A new collaboration between students, faculty and St. Paul artists explores the connections between urban art and community identity in the Midway neighborhood. Urban Art, Landscape and St. Paul Community Stories is part of the College of Arts and Sciences’ SOLV Initiative.
“For over a century this neighborhood has been a vital center for the city, and home to many small businesses and restaurants,” said Heather Shirey, associate professor and director of graduate studies in art history. “Midway has historically been an affordable neighborhood with a great deal of ethnic and racial diversity, but there are serious concerns about how new developments might destabilize this. Right now, Midway is undergoing tremendous transformation as a result of the light rail line and the new soccer stadium.
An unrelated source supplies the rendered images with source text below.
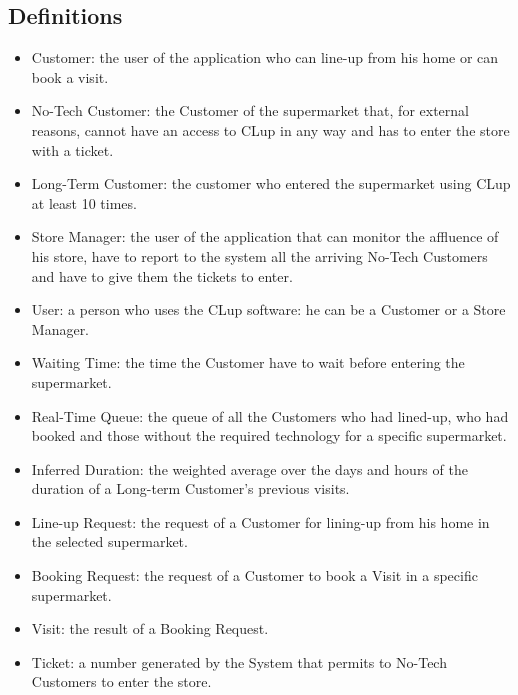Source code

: \subsection{Definitions}

\begin{itemize}
	\item Customer: the user of the application who can line-up from his home or can book a visit.
	\item No-Tech Customer: the Customer of the supermarket that, for external reasons, cannot have an access to CLup in any way and has to enter the store with a ticket.
	\item Long-Term Customer: the customer who entered the supermarket using CLup at least 10 times.
	\item Store Manager: the user of the application that can monitor the affluence of his store, have to report to the system all the arriving No-Tech Customers and have to give them the tickets to enter.
	\item User: a person who uses the CLup software: he can be a Customer or a Store Manager.
	\item Waiting Time: the time the Customer have to wait before entering the supermarket.
	\item Real-Time Queue: the queue of all the Customers who had lined-up, who had booked and those without the required technology for a specific supermarket.
	\item Inferred Duration: the weighted average over the days and hours of the duration of a Long-term Customer's previous visits.
	\item Line-up Request: the request of a Customer for lining-up from his home in the selected supermarket.
	\item Booking Request: the request of a Customer to book a Visit in a specific supermarket.
	\item Visit: the result of a Booking Request.
	\item Ticket: a number generated by the System that permits to No-Tech Customers to enter the store.
\end{itemize}



 
 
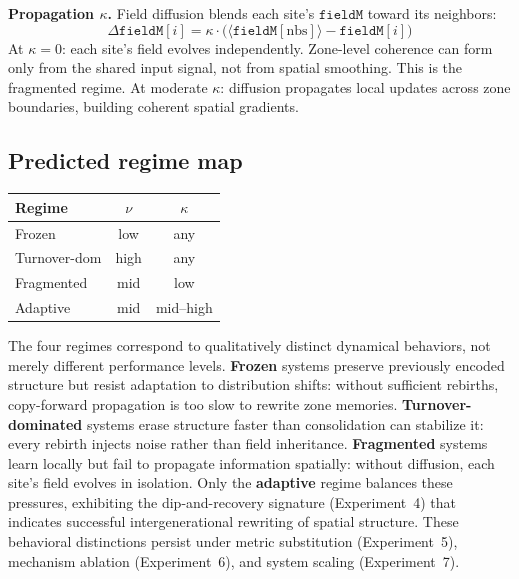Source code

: \documentclass[11pt]{article}
\theoremstyle{remark}
\begin{document}
\textbf{Propagation $\kappa$.} Field diffusion blends each site's $\mathtt{fieldM}$
toward its neighbors:
\begin{equation}
  \Delta \mathtt{fieldM}[i] = \kappa \cdot \bigl(\langle \mathtt{fieldM}[\text{nbs}]\rangle
  - \mathtt{fieldM}[i]\bigr)
\end{equation}
At $\kappa = 0$: each site's field evolves independently. Zone-level coherence
can form only from the shared input signal, not from spatial smoothing. This is
the fragmented regime. At moderate $\kappa$: diffusion propagates local updates
across zone boundaries, building coherent spatial gradients.

\subsection{Predicted regime map}

\begin{center}
\begin{tabular}{lcc}
\toprule
Regime     & $\nu$ & $\kappa$ \\
\midrule
Frozen      & low   & any   \\
Turnover-dom & high  & any   \\
Fragmented  & mid   & low   \\
Adaptive    & mid   & mid--high \\
\bottomrule
\end{tabular}
\end{center}

The four regimes correspond to qualitatively distinct dynamical behaviors, not
merely different performance levels. \textbf{Frozen} systems preserve previously
encoded structure but resist adaptation to distribution shifts: without
sufficient rebirths, copy-forward propagation is too slow to rewrite zone
memories. \textbf{Turnover-dominated} systems erase structure faster than
consolidation can stabilize it: every rebirth injects noise rather than field
inheritance. \textbf{Fragmented} systems learn locally but fail to propagate
information spatially: without diffusion, each site's field evolves in
isolation. Only the \textbf{adaptive} regime balances these pressures, exhibiting
the dip-and-recovery signature (Experiment~4) that indicates successful
intergenerational rewriting of spatial structure. These behavioral distinctions
persist under metric substitution (Experiment~5), mechanism ablation
(Experiment~6), and system scaling (Experiment~7).
\end{document}
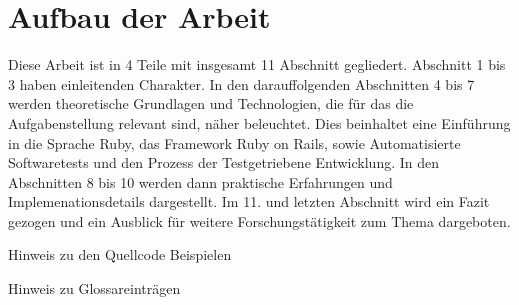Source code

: \section{Aufbau der Arbeit}

Diese Arbeit ist in 4 Teile mit insgesamt 11 Abschnitt gegliedert. Abschnitt 1 bis 3 haben einleitenden Charakter. In den darauffolgenden Abschnitten 4 bis 7 werden theoretische Grundlagen und Technologien, die für das die Aufgabenstellung relevant sind, näher beleuchtet. Dies beinhaltet eine Einführung in die Sprache Ruby, das Framework Ruby on Rails, sowie Automatisierte Softwaretests und den Prozess der Testgetriebene Entwicklung.
In den Abschnitten 8 bis 10 werden dann praktische Erfahrungen und Implemenationsdetails dargestellt. Im 11. und letzten Abschnitt wird ein Fazit gezogen und ein Ausblick für weitere Forschungstätigkeit zum Thema dargeboten.


Hinweis zu den Quellcode Beispielen

Hinweis zu Glossareinträgen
In this context, we are especially interested in how art might serve to activate community identity as a response to gentrification.”
Shirey, along with Todd Lawrence, associate professor of English, and Paul Lorah, associate professor of geography, have been working with students from across disciplines including art history, geography and cultural studies to document urban art – from tags and stickers to large commissioned murals – found in the Midway neighborhood. These art forms, said Shirey, help to shape the shared environment of a neighborhood.
“I hope that we’ll be able to create documentation, interpretation and analysis of data that will contribute to the mission of our community partner, Midway Murals,” she said. “I also hope that our research will allow for those who are most deeply invested in the Midway neighborhood – residents and business owners – to share their experiences and to be seen, heard and recognized.”
Chioma Uwagwu, a junior majoring in both communication and journalism and in American culture and difference, said the team-based research project gave her a new appreciation for what is considered art, along with an opportunity to explore ethics.
“How do I learn being ethical in my field?” Uwagwu said. “How do I walk through a step-by-step consent agreement? How do we get out there and show we care very much about this neighborhood? Let me prove it to you. This project is rocketing me forward with skills I will use after I leave St. Thomas.”
For junior art history major Summer Erickson, working on the project gave her invaluable firsthand experience of what it’s like to be an outsider trying to earn the trust of a community.
“You have to let them know you’re not trying to take anything from them,” Erickson said. “That you’re not going to take their stories or voice. How do we go out and make sure we aren’t trying to change them? We are outsiders. We have to make sure we’re hyperaware of that and they’re comfortable with us telling their stories. They’re a partner, not someone we’re investigating.”
The St. Thomas team is currently working to create a database for their findings. They are putting together Story Maps to make the works of art and the stories they tell accessible to a broad audience, said Shirey.
“Simply documenting the art is quite important, as urban art is extremely ephemeral – here one day, gone the next,” Shirey said. “We are also in the process of engaging with the community by way of interviews with artists, business owners, and community members. This will allow the stories to really bring life to our analysis of the art.”
Shirey said it has been amazing to see students take ownership of different aspects of the project.
“We designed an urban art inventory form and taught them how to use it, but they’ve really made it their own,” she said. “They’ve refined the questions, created an online version of the form that is more efficient and accessible, and they’ve spent many hours in the neighborhood documenting the art.”
The project is continuously evolving, said Erickson.
“We’re not planning on being done with this anytime soon,” she said. “We want to keep delving into Midway. If we feel we’ve done Midway justice, we can expand it to another area in the Twin Cities.”
The group will be holding an event on May 2 at the create[space] in Anderson Student Center where they’ll team up with STELAR to showcase 360 images from the project in virtual reality. There will also be interactive stations highlighting what they’ve learned from their research.